This is a book for teachers of first-year writers. Specifically, this book is about how to design a major writing task so that your students become mindful, self-directed writers. While I focus on what might be called the instructional design of a single unit, I hope to share insights into other important dimensions of teaching writing, and there are many—in fact too many for my meager talents to treat. I’ve borrowed and remixed and repurposed from wonderful mentors over the years. Now I’m passing that mixtape to you.
I’ve written Teaching Mindful Writers with several assumptions that have influenced what I decided ultimately to include or not include. Here they are.
New(ish) Teachers of First-Year Writing (FYW)

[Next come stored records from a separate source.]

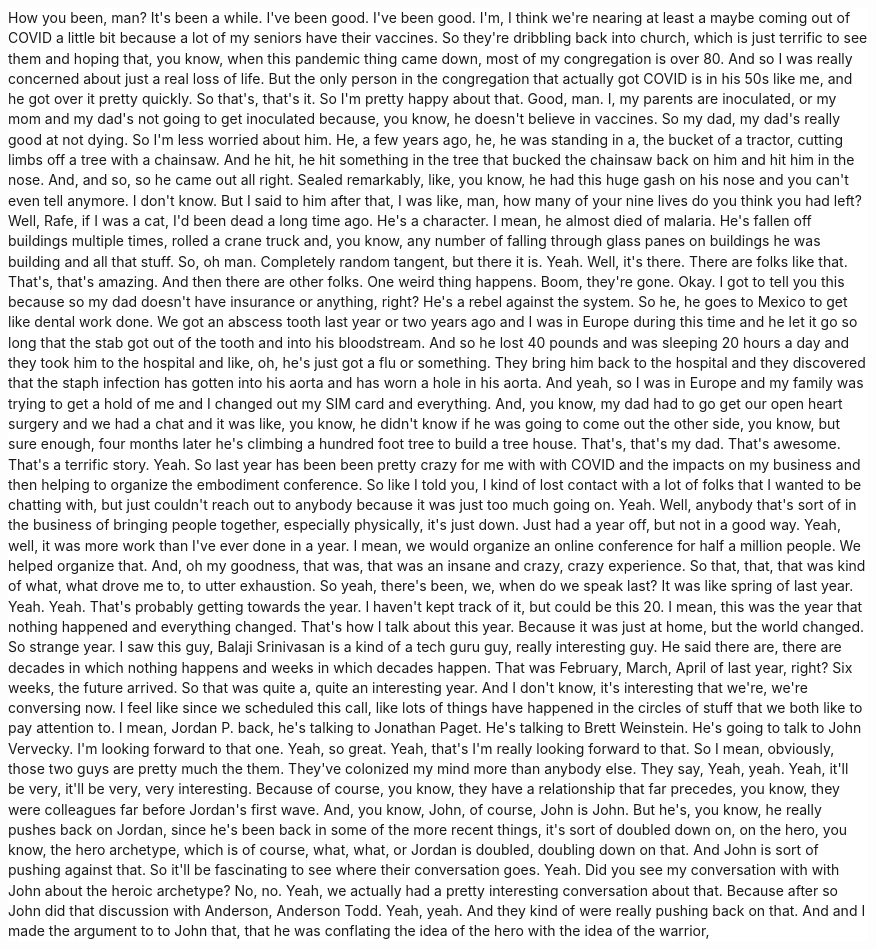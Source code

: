  How you been, man? It's been a while. I've been good. I've been good. I'm, I think we're nearing at least a maybe coming out of COVID a little bit because a lot of my seniors have their vaccines. So they're dribbling back into church, which is just terrific to see them and hoping that, you know, when this pandemic thing came down, most of my congregation is over 80. And so I was really concerned about just a real loss of life. But the only person in the congregation that actually got COVID is in his 50s like me, and he got over it pretty quickly. So that's, that's it. So I'm pretty happy about that. Good, man. I, my parents are inoculated, or my mom and my dad's not going to get inoculated because, you know, he doesn't believe in vaccines. So my dad, my dad's really good at not dying. So I'm less worried about him. He, a few years ago, he, he was standing in a, the bucket of a tractor, cutting limbs off a tree with a chainsaw. And he hit, he hit something in the tree that bucked the chainsaw back on him and hit him in the nose. And, and so, so he came out all right. Sealed remarkably, like, you know, he had this huge gash on his nose and you can't even tell anymore. I don't know. But I said to him after that, I was like, man, how many of your nine lives do you think you had left? Well, Rafe, if I was a cat, I'd been dead a long time ago. He's a character. I mean, he almost died of malaria. He's fallen off buildings multiple times, rolled a crane truck and, you know, any number of falling through glass panes on buildings he was building and all that stuff. So, oh man. Completely random tangent, but there it is. Yeah. Well, it's there. There are folks like that. That's, that's amazing. And then there are other folks. One weird thing happens. Boom, they're gone. Okay. I got to tell you this because so my dad doesn't have insurance or anything, right? He's a rebel against the system. So he, he goes to Mexico to get like dental work done. We got an abscess tooth last year or two years ago and I was in Europe during this time and he let it go so long that the stab got out of the tooth and into his bloodstream. And so he lost 40 pounds and was sleeping 20 hours a day and they took him to the hospital and like, oh, he's just got a flu or something. They bring him back to the hospital and they discovered that the staph infection has gotten into his aorta and has worn a hole in his aorta. And yeah, so I was in Europe and my family was trying to get a hold of me and I changed out my SIM card and everything. And, you know, my dad had to go get our open heart surgery and we had a chat and it was like, you know, he didn't know if he was going to come out the other side, you know, but sure enough, four months later he's climbing a hundred foot tree to build a tree house. That's, that's my dad. That's awesome. That's a terrific story. Yeah. So last year has been been pretty crazy for me with with COVID and the impacts on my business and then helping to organize the embodiment conference. So like I told you, I kind of lost contact with a lot of folks that I wanted to be chatting with, but just couldn't reach out to anybody because it was just too much going on. Yeah. Well, anybody that's sort of in the business of bringing people together, especially physically, it's just down. Just had a year off, but not in a good way. Yeah, well, it was more work than I've ever done in a year. I mean, we would organize an online conference for half a million people. We helped organize that. And, oh my goodness, that was, that was an insane and crazy, crazy experience. So that, that, that was kind of what, what drove me to, to utter exhaustion. So yeah, there's been, we, when do we speak last? It was like spring of last year. Yeah. Yeah. That's probably getting towards the year. I haven't kept track of it, but could be this 20. I mean, this was the year that nothing happened and everything changed. That's how I talk about this year. Because it was just at home, but the world changed. So strange year. I saw this guy, Balaji Srinivasan is a kind of a tech guru guy, really interesting guy. He said there are, there are decades in which nothing happens and weeks in which decades happen. That was February, March, April of last year, right? Six weeks, the future arrived. So that was quite a, quite an interesting year. And I don't know, it's interesting that we're, we're conversing now. I feel like since we scheduled this call, like lots of things have happened in the circles of stuff that we both like to pay attention to. I mean, Jordan P. back, he's talking to Jonathan Paget. He's talking to Brett Weinstein. He's going to talk to John Vervecky. I'm looking forward to that one. Yeah, so great. Yeah, that's I'm really looking forward to that. So I mean, obviously, those two guys are pretty much the them. They've colonized my mind more than anybody else. They say, Yeah, yeah. Yeah, it'll be very, it'll be very, very interesting. Because of course, you know, they have a relationship that far precedes, you know, they were colleagues far before Jordan's first wave. And, you know, John, of course, John is John. But he's, you know, he really pushes back on Jordan, since he's been back in some of the more recent things, it's sort of doubled down on, on the hero, you know, the hero archetype, which is of course, what, what, or Jordan is doubled, doubling down on that. And John is sort of pushing against that. So it'll be fascinating to see where their conversation goes. Yeah. Did you see my conversation with with John about the heroic archetype? No, no. Yeah, we actually had a pretty interesting conversation about that. Because after so John did that discussion with Anderson, Anderson Todd. Yeah, yeah. And they kind of were really pushing back on that. And and I made the argument to to John that, that he was conflating the idea of the hero with the idea of the warrior,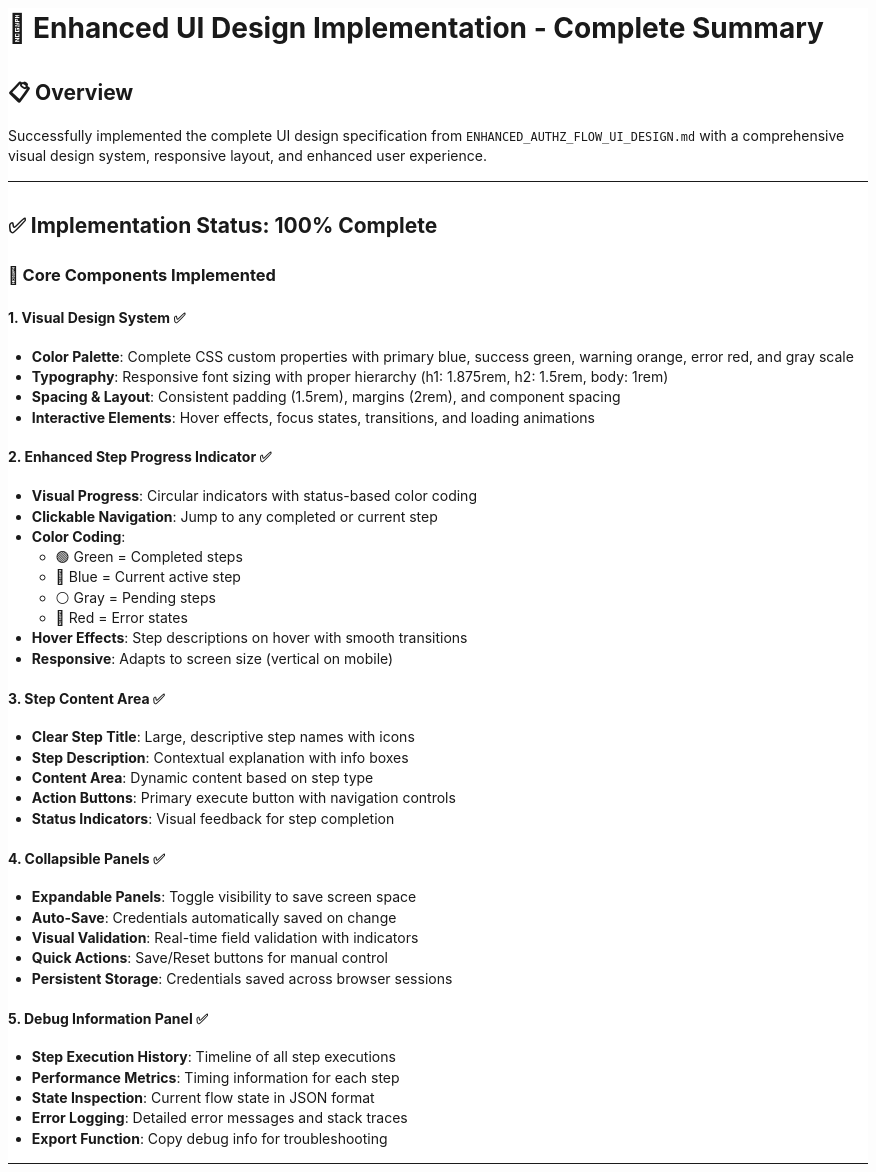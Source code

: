 # 🎨 Enhanced UI Design Implementation - Complete Summary

## **📋 Overview**

Successfully implemented the complete UI design specification from `ENHANCED_AUTHZ_FLOW_UI_DESIGN.md` with a comprehensive visual design system, responsive layout, and enhanced user experience.

---

## **✅ Implementation Status: 100% Complete**

### **🎯 Core Components Implemented**

#### **1. Visual Design System** ✅
- **Color Palette**: Complete CSS custom properties with primary blue, success green, warning orange, error red, and gray scale
- **Typography**: Responsive font sizing with proper hierarchy (h1: 1.875rem, h2: 1.5rem, body: 1rem)
- **Spacing & Layout**: Consistent padding (1.5rem), margins (2rem), and component spacing
- **Interactive Elements**: Hover effects, focus states, transitions, and loading animations

#### **2. Enhanced Step Progress Indicator** ✅
- **Visual Progress**: Circular indicators with status-based color coding
- **Clickable Navigation**: Jump to any completed or current step
- **Color Coding**: 
  - 🟢 Green = Completed steps
  - 🔵 Blue = Current active step  
  - ⚪ Gray = Pending steps
  - 🔴 Red = Error states
- **Hover Effects**: Step descriptions on hover with smooth transitions
- **Responsive**: Adapts to screen size (vertical on mobile)

#### **3. Step Content Area** ✅
- **Clear Step Title**: Large, descriptive step names with icons
- **Step Description**: Contextual explanation with info boxes
- **Content Area**: Dynamic content based on step type
- **Action Buttons**: Primary execute button with navigation controls
- **Status Indicators**: Visual feedback for step completion

#### **4. Collapsible Panels** ✅
- **Expandable Panels**: Toggle visibility to save screen space
- **Auto-Save**: Credentials automatically saved on change
- **Visual Validation**: Real-time field validation with indicators
- **Quick Actions**: Save/Reset buttons for manual control
- **Persistent Storage**: Credentials saved across browser sessions

#### **5. Debug Information Panel** ✅
- **Step Execution History**: Timeline of all step executions
- **Performance Metrics**: Timing information for each step
- **State Inspection**: Current flow state in JSON format
- **Error Logging**: Detailed error messages and stack traces
- **Export Function**: Copy debug info for troubleshooting

---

While this book is for anyone teaching writing at any stage in a career, I’ve written this book with a specific kind of teacher in mind: the rookie first-year writing teacher. I assume, first, that you are relatively new to the teaching profession—perhaps a student in a graduate program. Second, I assume you are a writing teacher for first-year students—students who are likely young and/or new to college life. (In 2017, around 40 percent of college students were over twenty-five. See Fast Facts
2018.)
If, in fact, you are a rookie teacher, then chances are you have already been given a set of outcomes, policies, assignments, texts, a learning management software, maybe even a standard syllabus. I imagine at this moment you are building your teaching expertise by learning to teach in a specific community of practice at your institution. Because of that arrangement, I will not cover a variety of topics (like how to build a syllabus or form a plagiarism policy) covered quite well in books such as The St. Martin’s Guide to Teaching Writing (Glenn and Goldthwaite 2014), now in its seventh edition.
Theory, History, Research
Good teachers seek out the published wisdom of the field. Writing pedagogy has its own library of theory, history, and research, and no matter what your academic emphasis (linguistics, creative writing, literature, rhetoric), you should become familiar with it. In every chapter that follows, I synthesize some of the voluminous research on teaching writing. However, since many of you will be taking, or will have already taken, a required graduate course in rhetoric and writing studies, I’m not trying to be comprehensive. Excellent sources already exist for that kind of reading, for example Oxford’s Guide to Composition Pedagogies (Tate et al. 2014) or the huge Norton Book of Composition Studies (Miller 2009), or Exploring Composition Studies (Ritter and Matsuda 2012), or Concepts in Composition (Clark 2012), or Cross-Talk in Comp Theory (Villanueva and Arola 2011) or A Rhetoric for Writing Teachers (Lindemann 2001). You will have to cut back on sleeping, eating, and going to the bathroom if you want to get all this reading done, but hey, no sacrifice too great for the writers of tomorrow. These books establish the theoretical paradigm for teaching writing of which this book will give you just a taste.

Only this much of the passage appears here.